Some of the lines below need repeating. Reproduce exactly those between the lines holding "the amount of" and "arrival curves and service curves, respectively, (min,+)", inclusive.
** Data records follows **
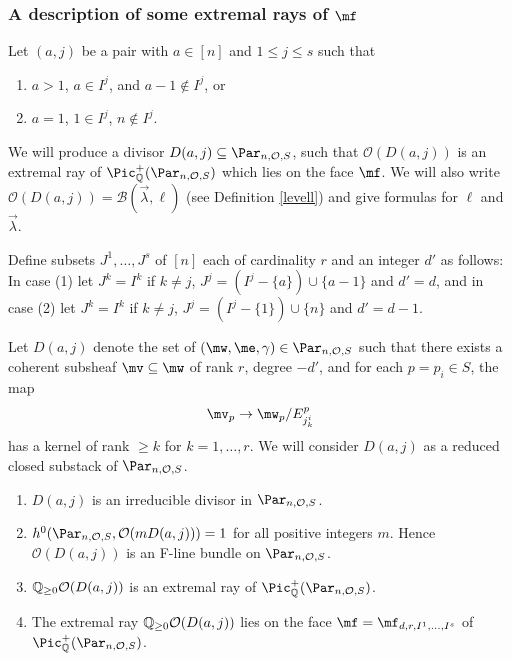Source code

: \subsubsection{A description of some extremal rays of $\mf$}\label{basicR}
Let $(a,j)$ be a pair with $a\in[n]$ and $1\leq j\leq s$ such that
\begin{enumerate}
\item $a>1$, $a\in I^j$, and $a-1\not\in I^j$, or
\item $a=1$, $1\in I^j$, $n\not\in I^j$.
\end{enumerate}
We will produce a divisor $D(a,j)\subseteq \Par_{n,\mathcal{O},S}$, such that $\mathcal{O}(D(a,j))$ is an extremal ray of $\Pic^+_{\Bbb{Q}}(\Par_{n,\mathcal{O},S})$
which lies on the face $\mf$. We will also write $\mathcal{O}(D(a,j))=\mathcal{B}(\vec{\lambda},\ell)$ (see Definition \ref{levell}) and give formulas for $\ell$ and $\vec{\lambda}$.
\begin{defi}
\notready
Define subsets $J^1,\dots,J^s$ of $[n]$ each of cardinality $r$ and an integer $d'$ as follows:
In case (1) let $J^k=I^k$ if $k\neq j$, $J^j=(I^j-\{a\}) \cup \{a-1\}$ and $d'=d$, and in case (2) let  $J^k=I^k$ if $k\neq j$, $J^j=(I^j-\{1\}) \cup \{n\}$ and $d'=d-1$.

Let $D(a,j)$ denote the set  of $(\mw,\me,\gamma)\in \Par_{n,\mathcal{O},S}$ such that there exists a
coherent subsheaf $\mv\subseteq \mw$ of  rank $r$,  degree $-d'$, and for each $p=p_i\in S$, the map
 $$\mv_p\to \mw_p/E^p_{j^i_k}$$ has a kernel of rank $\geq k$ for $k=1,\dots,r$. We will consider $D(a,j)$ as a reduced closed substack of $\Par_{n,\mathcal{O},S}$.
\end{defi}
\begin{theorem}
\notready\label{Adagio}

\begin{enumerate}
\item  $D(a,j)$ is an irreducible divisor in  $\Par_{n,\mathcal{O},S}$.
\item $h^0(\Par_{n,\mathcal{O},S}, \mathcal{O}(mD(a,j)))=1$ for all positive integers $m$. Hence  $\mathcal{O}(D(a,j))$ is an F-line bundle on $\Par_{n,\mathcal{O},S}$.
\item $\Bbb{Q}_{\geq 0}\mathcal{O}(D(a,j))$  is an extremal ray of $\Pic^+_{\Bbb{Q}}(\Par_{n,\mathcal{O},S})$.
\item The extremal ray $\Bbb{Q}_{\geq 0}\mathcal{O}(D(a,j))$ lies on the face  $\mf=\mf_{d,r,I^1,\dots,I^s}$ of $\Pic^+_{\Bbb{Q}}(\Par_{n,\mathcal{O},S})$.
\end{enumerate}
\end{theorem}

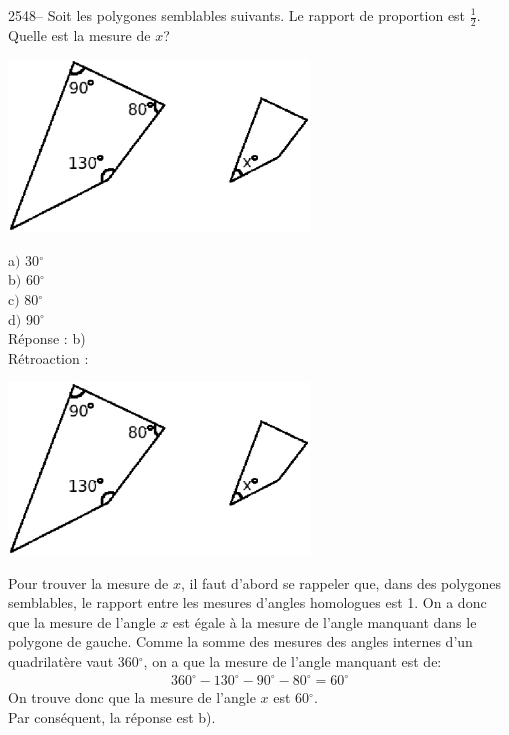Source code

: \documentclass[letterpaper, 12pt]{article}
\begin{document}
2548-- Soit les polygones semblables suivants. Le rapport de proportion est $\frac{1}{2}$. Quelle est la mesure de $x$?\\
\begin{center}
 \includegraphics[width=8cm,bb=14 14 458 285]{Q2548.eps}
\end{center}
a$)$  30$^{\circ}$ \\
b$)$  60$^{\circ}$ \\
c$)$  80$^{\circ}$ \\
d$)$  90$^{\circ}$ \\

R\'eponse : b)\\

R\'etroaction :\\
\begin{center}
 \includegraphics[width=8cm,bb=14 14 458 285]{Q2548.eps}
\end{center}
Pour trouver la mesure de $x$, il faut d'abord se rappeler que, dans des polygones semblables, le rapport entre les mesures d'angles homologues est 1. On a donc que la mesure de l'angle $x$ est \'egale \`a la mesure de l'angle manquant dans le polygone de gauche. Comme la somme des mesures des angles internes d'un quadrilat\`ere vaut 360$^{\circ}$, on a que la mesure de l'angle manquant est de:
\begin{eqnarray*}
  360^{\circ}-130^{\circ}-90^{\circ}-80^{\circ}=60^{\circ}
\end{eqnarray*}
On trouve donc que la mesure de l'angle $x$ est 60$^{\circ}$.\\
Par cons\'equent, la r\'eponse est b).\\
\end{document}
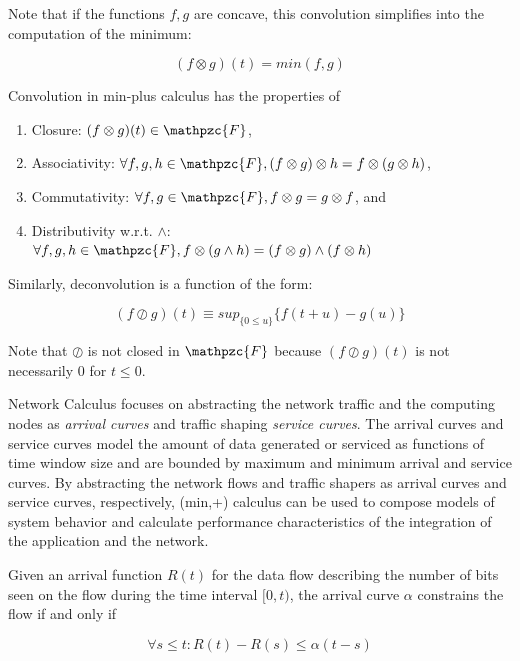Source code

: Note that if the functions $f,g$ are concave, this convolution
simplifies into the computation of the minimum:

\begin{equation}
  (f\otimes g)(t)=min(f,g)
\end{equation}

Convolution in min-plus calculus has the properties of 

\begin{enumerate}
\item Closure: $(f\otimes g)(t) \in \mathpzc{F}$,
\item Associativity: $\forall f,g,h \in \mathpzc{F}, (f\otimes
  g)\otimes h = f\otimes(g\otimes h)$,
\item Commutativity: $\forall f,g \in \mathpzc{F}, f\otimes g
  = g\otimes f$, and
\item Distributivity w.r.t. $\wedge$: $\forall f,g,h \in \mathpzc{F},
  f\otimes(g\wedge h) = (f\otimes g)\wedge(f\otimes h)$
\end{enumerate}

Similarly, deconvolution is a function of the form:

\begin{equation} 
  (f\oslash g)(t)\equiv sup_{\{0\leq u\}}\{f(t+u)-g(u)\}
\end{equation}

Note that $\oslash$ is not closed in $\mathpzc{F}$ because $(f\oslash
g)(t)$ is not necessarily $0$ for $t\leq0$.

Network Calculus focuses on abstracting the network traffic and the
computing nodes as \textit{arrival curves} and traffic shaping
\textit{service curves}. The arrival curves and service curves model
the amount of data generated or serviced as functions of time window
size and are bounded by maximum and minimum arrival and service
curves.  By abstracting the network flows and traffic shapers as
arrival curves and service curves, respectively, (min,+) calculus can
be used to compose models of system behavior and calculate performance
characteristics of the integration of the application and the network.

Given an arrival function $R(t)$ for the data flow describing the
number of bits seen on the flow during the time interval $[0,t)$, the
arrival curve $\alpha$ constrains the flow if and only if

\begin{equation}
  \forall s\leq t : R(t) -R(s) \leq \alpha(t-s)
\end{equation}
** End of Data records **
** Data records follows **
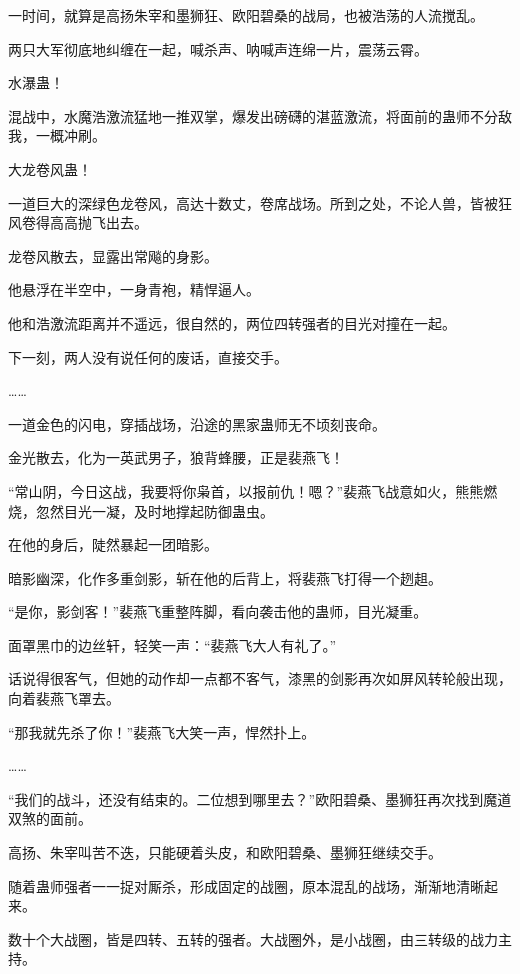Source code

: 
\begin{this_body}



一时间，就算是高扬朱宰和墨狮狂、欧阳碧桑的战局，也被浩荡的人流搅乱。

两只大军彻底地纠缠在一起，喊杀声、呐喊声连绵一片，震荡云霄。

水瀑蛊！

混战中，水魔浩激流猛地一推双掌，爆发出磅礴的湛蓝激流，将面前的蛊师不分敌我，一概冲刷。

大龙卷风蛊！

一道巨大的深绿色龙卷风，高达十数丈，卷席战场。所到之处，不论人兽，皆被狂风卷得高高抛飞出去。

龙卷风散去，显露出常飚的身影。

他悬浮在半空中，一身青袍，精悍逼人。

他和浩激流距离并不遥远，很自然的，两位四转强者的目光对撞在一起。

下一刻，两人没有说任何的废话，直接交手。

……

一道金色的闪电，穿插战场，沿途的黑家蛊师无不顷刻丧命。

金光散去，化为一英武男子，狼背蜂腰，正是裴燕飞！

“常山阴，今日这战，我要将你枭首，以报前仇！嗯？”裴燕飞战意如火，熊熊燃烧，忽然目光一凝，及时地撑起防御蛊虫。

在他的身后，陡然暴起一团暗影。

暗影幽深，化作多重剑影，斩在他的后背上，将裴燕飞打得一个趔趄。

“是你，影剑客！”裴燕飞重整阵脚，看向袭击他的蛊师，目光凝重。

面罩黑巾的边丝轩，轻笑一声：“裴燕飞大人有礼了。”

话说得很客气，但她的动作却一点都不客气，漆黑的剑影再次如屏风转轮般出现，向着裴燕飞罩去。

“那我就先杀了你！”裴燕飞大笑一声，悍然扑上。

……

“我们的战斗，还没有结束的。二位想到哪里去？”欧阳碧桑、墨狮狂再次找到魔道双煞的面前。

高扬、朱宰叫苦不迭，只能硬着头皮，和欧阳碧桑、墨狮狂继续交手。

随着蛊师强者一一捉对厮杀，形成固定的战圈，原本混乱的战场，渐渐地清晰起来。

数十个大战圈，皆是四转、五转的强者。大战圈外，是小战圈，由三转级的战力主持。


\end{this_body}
** End of Data records **
** Data records follows **
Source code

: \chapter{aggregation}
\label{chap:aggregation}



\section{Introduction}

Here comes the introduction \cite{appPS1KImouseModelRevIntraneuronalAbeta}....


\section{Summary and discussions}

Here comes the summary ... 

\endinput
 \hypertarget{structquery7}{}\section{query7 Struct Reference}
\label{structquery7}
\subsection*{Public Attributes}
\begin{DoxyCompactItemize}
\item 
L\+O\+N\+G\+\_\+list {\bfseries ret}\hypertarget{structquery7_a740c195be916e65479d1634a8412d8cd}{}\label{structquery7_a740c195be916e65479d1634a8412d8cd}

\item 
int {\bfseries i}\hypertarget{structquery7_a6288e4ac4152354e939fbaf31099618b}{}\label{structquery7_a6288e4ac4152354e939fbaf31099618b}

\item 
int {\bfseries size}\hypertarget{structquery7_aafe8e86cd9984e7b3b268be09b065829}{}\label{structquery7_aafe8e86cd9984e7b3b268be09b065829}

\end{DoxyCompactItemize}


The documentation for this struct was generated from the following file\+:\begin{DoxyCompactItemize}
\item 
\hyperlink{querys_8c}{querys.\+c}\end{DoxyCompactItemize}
** End of Data records **
» Response:
the amount of data generated or serviced as functions of time window
size and are bounded by maximum and minimum arrival and service
curves.  By abstracting the network flows and traffic shapers as
arrival curves and service curves, respectively, (min,+) calculus can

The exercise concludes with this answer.